China’s continued low interest rate environment to address deflationary pressure will have a negative effect on future fixed income products and will possibly drive investors to other investment products, said Hong Bin Qu, chief economist of Greater China at HSBC during a press conference to launch the bank’s Asian Outlook 2015.
Qu said that the People’s Bank of China plans to lower the country’s interest rate twice in 2015 may affect investors’ choice of investment products and could benefit structured products.
“The interest rate cut will benefit the existing fix-income products as the yield of future fixed income products will go down with the interest rate cut,” he said. “Investors may go to other long term wealth management products with better returns.”

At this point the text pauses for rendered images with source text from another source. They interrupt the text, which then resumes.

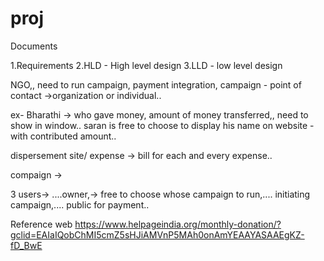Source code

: # proj

Documents

1.Requirements
2.HLD - High level design
3.LLD - low level design 
  


NGO,,
need to run campaign,
payment integration,
campaign - point of contact ->organization or individual..


ex-  Bharathi -> who gave money, amount of money transferred,, need to show in window..
	saran is free to choose to display his name on website - with contributed amount..

dispersement site/ expense -> bill for each and every expense..


compaign ->


3 users-> ....owner,-> free to choose whose campaign to run,.... initiating campaign,.... public for payment..



Reference web
https://www.helpageindia.org/monthly-donation/?gclid=EAIaIQobChMI5cmZ5sHJiAMVnP5MAh0onAmYEAAYASAAEgKZ-fD_BwE
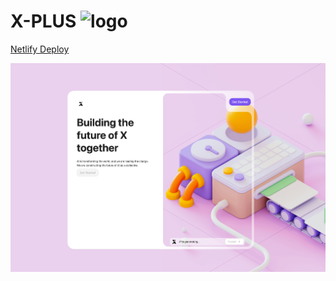 # X-PLUS ![logo](public/logo.ico)

[Netlify Deploy](https://x-plus.netlify.app/)

![welcome](src/assets/welcome.png)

With the increase in cash flow brought by the Shanghai-Hong Kong Stock Connect scheme, Qu expects China to open more channels of cross border trades to strengthen the flow. “I think it is possible to start Shenzhen – Hong Kong mutual stock access within this year,” he said. “We have one stock connect already, why not to install another one.”
Qu also expects the Chinese government to enter into more currency swap deals with central banks of other countries to further promote the renminbi internationalisation.
Herald van der Linde, deputy head of equity research and head of equity strategy Asia- Pacific at HSBC said that the current arbitrage opportunities between A-shares and H-shares is not obvious enough.
“Increasing flows under the Shanghai–Hong Kong Stock Connect [scheme] has led to the rocketing performance of Mainland China’s equity market, while there is no much change in H-shares,” he said. “Hopefully the launch of Shenzhen – Hong Kong mutual stock access will increase A/H shares arbitrage opportunities.”
According to market data, SSE Composite Index that reflects the general performance of shares listed in Shanghai Stock Exchange had surged 52% in 2014, while Hang Seng China Enterprises Index has recorded a growth of 10.8 % in the whole year.
Another A-shares benchmark index CSI 300 has been crowned the most popular underlying in the Chinese market in 2014 with the issuance of 419 and a volume of CNY 44, 873 ($7,327). The same as the SSE Composite Index, CSI 300 has showed a rally of 51.66% increase in 2014.
As of the whole year, SRP data has seen there is an issuance of 2,257 structured products with sales of CNY194,740 ($31,796) in China and an issuance of 1,350 with sales of HKD981,190($126,542) in the Hong Kong database. In China, index linked products picked up the trend in 2014 as investors’ risk appetite has enlarged and started to have interest in equities market. Gold linked products and interest rate linked products remained popularity while local banks tried to introduce more complex payoff with foreign underlyings.